Kam nicht zum Treffen mit der Schweizer Botschaft: Der chinesische Menschenrechtsanwalt Tang Jitian.

Mitten im Jubel um die sechste Schweizer Goldmedaille an den Olympischen Spielen in China kommt es zu diplomatischer Verstimmung zwischen Bern und Peking. Auf Twitter hat die Schweizer Botschaft in Peking den chinesischen Behörden am Donnerstag «Zensur» vorgeworfen – nur wenige Stunden bevor Michelle Gisin in der Kombination zu Gold fuhr.

Hinter dem Vorwurf der Botschaft steht ein tragisches Schicksal: Der prominente chinesische Menschenrechtsanwalt und Regimekritiker Tang Jitian ist vor zwei Monaten spurlos verschwunden.

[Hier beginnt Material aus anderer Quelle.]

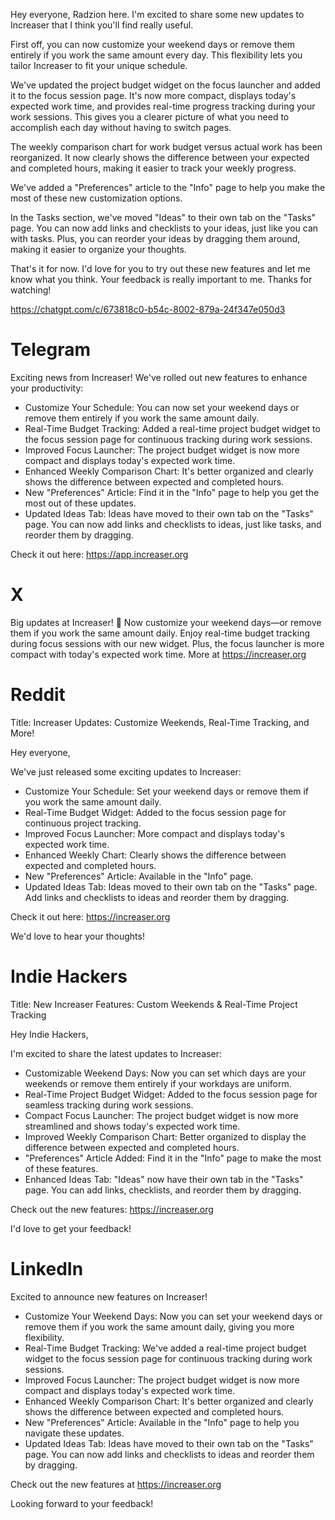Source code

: Hey everyone, Radzion here. I'm excited to share some new updates to Increaser that I think you'll find really useful.

First off, you can now customize your weekend days or remove them entirely if you work the same amount every day. This flexibility lets you tailor Increaser to fit your unique schedule.

We've updated the project budget widget on the focus launcher and added it to the focus session page. It's now more compact, displays today's expected work time, and provides real-time progress tracking during your work sessions. This gives you a clearer picture of what you need to accomplish each day without having to switch pages.

The weekly comparison chart for work budget versus actual work has been reorganized. It now clearly shows the difference between your expected and completed hours, making it easier to track your weekly progress.

We've added a "Preferences" article to the "Info" page to help you make the most of these new customization options.

In the Tasks section, we've moved "Ideas" to their own tab on the "Tasks" page. You can now add links and checklists to your ideas, just like you can with tasks. Plus, you can reorder your ideas by dragging them around, making it easier to organize your thoughts.

That's it for now. I'd love for you to try out these new features and let me know what you think. Your feedback is really important to me. Thanks for watching!

https://chatgpt.com/c/673818c0-b54c-8002-879a-24f347e050d3

# Telegram

Exciting news from Increaser! We've rolled out new features to enhance your productivity:

- Customize Your Schedule: You can now set your weekend days or remove them entirely if you work the same amount daily.
- Real-Time Budget Tracking: Added a real-time project budget widget to the focus session page for continuous tracking during work sessions.
- Improved Focus Launcher: The project budget widget is now more compact and displays today's expected work time.
- Enhanced Weekly Comparison Chart: It's better organized and clearly shows the difference between expected and completed hours.
- New "Preferences" Article: Find it in the "Info" page to help you get the most out of these updates.
- Updated Ideas Tab: Ideas have moved to their own tab on the "Tasks" page. You can now add links and checklists to ideas, just like tasks, and reorder them by dragging.

Check it out here: https://app.increaser.org

# X

Big updates at Increaser! 🎉 Now customize your weekend days—or remove them if you work the same amount daily. Enjoy real-time budget tracking during focus sessions with our new widget. Plus, the focus launcher is more compact with today's expected work time. More at https://increaser.org

# Reddit

Title: Increaser Updates: Customize Weekends, Real-Time Tracking, and More!

Hey everyone,

We've just released some exciting updates to Increaser:

- Customize Your Schedule: Set your weekend days or remove them if you work the same amount daily.
- Real-Time Budget Widget: Added to the focus session page for continuous project tracking.
- Improved Focus Launcher: More compact and displays today's expected work time.
- Enhanced Weekly Chart: Clearly shows the difference between expected and completed hours.
- New "Preferences" Article: Available in the "Info" page.
- Updated Ideas Tab: Ideas moved to their own tab on the "Tasks" page. Add links and checklists to ideas and reorder them by dragging.

Check it out here: https://increaser.org

We'd love to hear your thoughts!

# Indie Hackers

Title: New Increaser Features: Custom Weekends & Real-Time Project Tracking

Hey Indie Hackers,

I'm excited to share the latest updates to Increaser:

- Customizable Weekend Days: Now you can set which days are your weekends or remove them entirely if your workdays are uniform.
- Real-Time Project Budget Widget: Added to the focus session page for seamless tracking during work sessions.
- Compact Focus Launcher: The project budget widget is now more streamlined and shows today's expected work time.
- Improved Weekly Comparison Chart: Better organized to display the difference between expected and completed hours.
- "Preferences" Article Added: Find it in the "Info" page to make the most of these features.
- Enhanced Ideas Tab: "Ideas" now have their own tab in the "Tasks" page. You can add links, checklists, and reorder them by dragging.

Check out the new features: https://increaser.org

I'd love to get your feedback!

# LinkedIn

Excited to announce new features on Increaser!

- Customize Your Weekend Days: Now you can set your weekend days or remove them if you work the same amount daily, giving you more flexibility.
- Real-Time Budget Tracking: We've added a real-time project budget widget to the focus session page for continuous tracking during work sessions.
- Improved Focus Launcher: The project budget widget is now more compact and displays today's expected work time.
- Enhanced Weekly Comparison Chart: It's better organized and clearly shows the difference between expected and completed hours.
- New "Preferences" Article: Available in the "Info" page to help you navigate these updates.
- Updated Ideas Tab: Ideas have moved to their own tab on the "Tasks" page. You can now add links and checklists to ideas and reorder them by dragging.

Check out the new features at https://increaser.org

Looking forward to your feedback!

Schon am 10. Februar publizierte die Schweizer Botschaft zu Tangs Unterstützung erste Nachrichten in den sozialen Netzwerken. Darin forderte die Botschaft, dass Tangs Aufenthaltsort unverzüglich offengelegt werde.

Diese Nachricht setzte die Botschaft damals auch auf dem chinesischen Twitter-Pendant Weibo ab. Doch der Weibo-Post sei «24 Stunden nach Publikation grob zensuriert» worden. Das heisst: Der Post der offiziellen Schweiz wurde kurzerhand gelöscht. Das machte die Botschaft nun mit einer Woche Verzögerung auf Twitter publik, das nicht der chinesischen Zensur untersteht.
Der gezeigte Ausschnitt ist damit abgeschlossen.